Area housing trend reversed

MCT graphic

Staff and wire reports

Clovis and Portales and the surrounding areas are seeing a somewhat different trend than the nation in the housing market.

The number of houses sold is down for the first three months of this year compared to 2007 — but the average price is up, according to Skip Overdier, managing broker for Coldwell Banker Colonial Real Estate.

From Jan. 1-March 25, 2007, 132 houses in the area sold for an average price of $118,731, he said. For the same period this year, 101 houses sold at an average price of $131,307, as compiled by the Clovis Multiple Listing Service.

Overdier said it seems upper-end houses are selling well, skewing the market higher, while lower-end houses aren’t selling.

Currently, 395 houses are on the market in the region, “a bit less than normal,” Overdier said. When the economy is doing well, as many as 450 houses have been up for sale.

He said there are fewer buyers and houses are staying on the market longer, but not inordinately.

Larry Rothwell, who is developing the Stonehaven Subdivision in north Clovis, said the national market hasn’t influenced sales in the subdivision.

“It’s not having any effect,” he said. Three lots have sold in the last week, and only eight of 89 lots remain for sale, Rothwell said.

The city of Clovis issued 122 building permits for new residences in 2007.

However, Clovis is not immune to foreclosures. Notices of foreclosure or foreclosure sales appear almost daily in the legal section of the Clovis News Journal classifieds.

Nationally, home prices plunged by record levels in January from a year ago, with almost no major cities immune from the spiraling market. Analysts worried that even the usually reliable spring selling season would fall flat.

The closely watched Standard & Poor’s/Case-Shiller index of home prices in 20 cities fell nearly 11 percent in January from a year earlier, the biggest drop in its two-decade history.

Prices were down about 20 percent in Las Vegas and Miami, both paying the price for especially rampant speculation and too much new construction during the housing boom. Fourteen other cities posted record declines in the Tuesday report.

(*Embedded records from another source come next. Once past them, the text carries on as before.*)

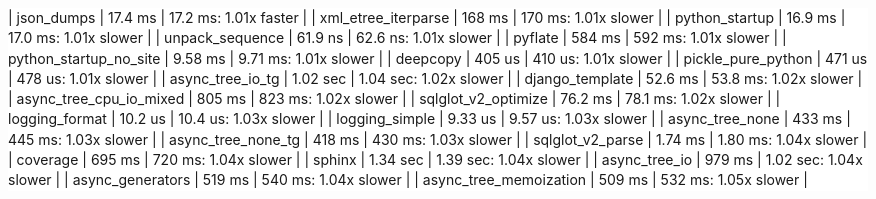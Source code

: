 | json_dumps               | 17.4 ms                                                                                                           | 17.2 ms: 1.01x faster                                                                                                 |
| xml_etree_iterparse      | 168 ms                                                                                                            | 170 ms: 1.01x slower                                                                                                  |
| python_startup           | 16.9 ms                                                                                                           | 17.0 ms: 1.01x slower                                                                                                 |
| unpack_sequence          | 61.9 ns                                                                                                           | 62.6 ns: 1.01x slower                                                                                                 |
| pyflate                  | 584 ms                                                                                                            | 592 ms: 1.01x slower                                                                                                  |
| python_startup_no_site   | 9.58 ms                                                                                                           | 9.71 ms: 1.01x slower                                                                                                 |
| deepcopy                 | 405 us                                                                                                            | 410 us: 1.01x slower                                                                                                  |
| pickle_pure_python       | 471 us                                                                                                            | 478 us: 1.01x slower                                                                                                  |
| async_tree_io_tg         | 1.02 sec                                                                                                          | 1.04 sec: 1.02x slower                                                                                                |
| django_template          | 52.6 ms                                                                                                           | 53.8 ms: 1.02x slower                                                                                                 |
| async_tree_cpu_io_mixed  | 805 ms                                                                                                            | 823 ms: 1.02x slower                                                                                                  |
| sqlglot_v2_optimize      | 76.2 ms                                                                                                           | 78.1 ms: 1.02x slower                                                                                                 |
| logging_format           | 10.2 us                                                                                                           | 10.4 us: 1.03x slower                                                                                                 |
| logging_simple           | 9.33 us                                                                                                           | 9.57 us: 1.03x slower                                                                                                 |
| async_tree_none          | 433 ms                                                                                                            | 445 ms: 1.03x slower                                                                                                  |
| async_tree_none_tg       | 418 ms                                                                                                            | 430 ms: 1.03x slower                                                                                                  |
| sqlglot_v2_parse         | 1.74 ms                                                                                                           | 1.80 ms: 1.04x slower                                                                                                 |
| coverage                 | 695 ms                                                                                                            | 720 ms: 1.04x slower                                                                                                  |
| sphinx                   | 1.34 sec                                                                                                          | 1.39 sec: 1.04x slower                                                                                                |
| async_tree_io            | 979 ms                                                                                                            | 1.02 sec: 1.04x slower                                                                                                |
| async_generators         | 519 ms                                                                                                            | 540 ms: 1.04x slower                                                                                                  |
| async_tree_memoization   | 509 ms                                                                                                            | 532 ms: 1.05x slower                                                                                                  |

The only bright spot was a 1.8 percent increase in Charlotte, N.C., where real estate agents say prices rose more modestly during the boom years and the regional economy is relatively strong.

Everywhere else, mounting foreclosures, falling consumer confidence and sellers slashing their asking prices are taking an increasing toll on the market.

Rising foreclosures have become the biggest factor driving prices lower, Moody’s chief economist Mark Zandi said.

There were already too many homes on the market, and foreclosures bring even more property — priced at a deep discount — into the mix. Zandi said while prices are still falling steeply, demand seems to have stabilized.

“The psychology of the market has completely shifted,” Zandi said. “Sellers do realize that homes are worth fundamentally less than they thought.”

Meanwhile, consumer confidence is spiraling down as buyers worry about tighter credit and the weaker job market. The Conference Board reported Tuesday that confidence sank to a five-year low in March.

On Wednesday, economists will watch a Commerce Department report on February new-home sales for any improvement in volume. Those figures are more forward-looking than existing-home sales.

Economists are already worried that the usually busy spring season could be in jeopardy.

“I wouldn’t be looking for a pattern of improvement until April, May or June,” said Brian Bethune, chief U.S. economist at Global Insight.

The vast majority of homes in the U.S. are not in danger of foreclosure. But the housing slump has raised concerns about a recession and has had ripple effects across the economy.

A separate survey Tuesday from the Office of Federal Housing Enterprise Oversight said home prices fell 3 percent in January from the same month last year. That index is calculated using mortgages of $417,000 or less that are bought or backed by Fannie Mae or Freddie Mac.